■ Brief: For these records, count the lines containing the word "usage" and respond with the number alone.

········

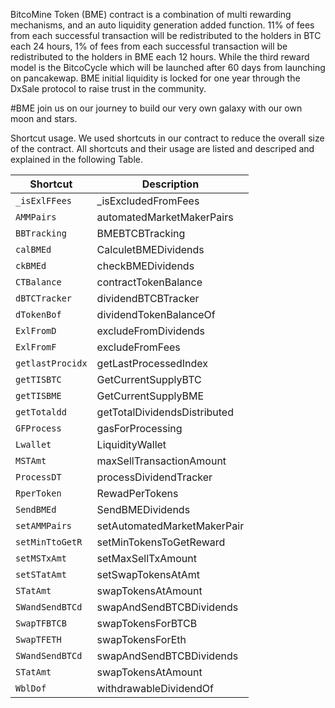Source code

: BitcoMine Token (BME) contract is a combination of multi rewarding mechanisms, and an auto liquidity generation added function. 11% of fees from each successful transaction will be redistributed to the holders in BTC each 24 hours, 1% of fees from each successful transaction will be redistributed to the holders in BME each 12 hours. While the third reward model is the BitcoCycle which will be launched after 60 days from launching on pancakewap. BME initial liquidity is locked for one year through the DxSale protocol to raise trust in the community.

#BME join us on our journey to build our very own galaxy with our own moon and stars.


Shortcut usage.
We used shortcuts in our contract to reduce the overall size of the contract. All shortcuts and their usage are listed and descriped and explained in the following Table.

| Shortcut | Description |
| --- | --- |
| `_isExlFFees` | _isExcludedFromFees |
| `AMMPairs` | automatedMarketMakerPairs |
| `BBTracking` | BMEBTCBTracking |
| `calBMEd` | CalculetBMEDividends |
| `ckBMEd` | checkBMEDividends |
| `CTBalance` | contractTokenBalance |
| `dBTCTracker` | dividendBTCBTracker |
| `dTokenBof` | dividendTokenBalanceOf |
| `ExlFromD` | excludeFromDividends |
| `ExlFromF` | excludeFromFees |
| `getlastProcidx` | getLastProcessedIndex |
| `getTISBTC` | GetCurrentSupplyBTC |
| `getTISBME` | GetCurrentSupplyBME |
| `getTotaldd` | getTotalDividendsDistributed |
| `GFProcess` | gasForProcessing |
| `Lwallet` | LiquidityWallet |
| `MSTAmt` | maxSellTransactionAmount |
| `ProcessDT` | processDividendTracker |
| `RperToken` | RewadPerTokens |
| `SendBMEd` | SendBMEDividends |
| `setAMMPairs` | setAutomatedMarketMakerPair |
| `setMinTtoGetR` | setMinTokensToGetReward |
| `setMSTxAmt` | setMaxSellTxAmount |
| `setSTatAmt` | setSwapTokensAtAmt |
| `STatAmt` | swapTokensAtAmount |
| `SWandSendBTCd` | swapAndSendBTCBDividends |
| `SwapTFBTCB` | swapTokensForBTCB |
| `SwapTFETH` | swapTokensForEth |
| `SWandSendBTCd` | swapAndSendBTCBDividends |
| `STatAmt` | swapTokensAtAmount |
| `WblDof` | withdrawableDividendOf |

········

■ Response for this exercise: 2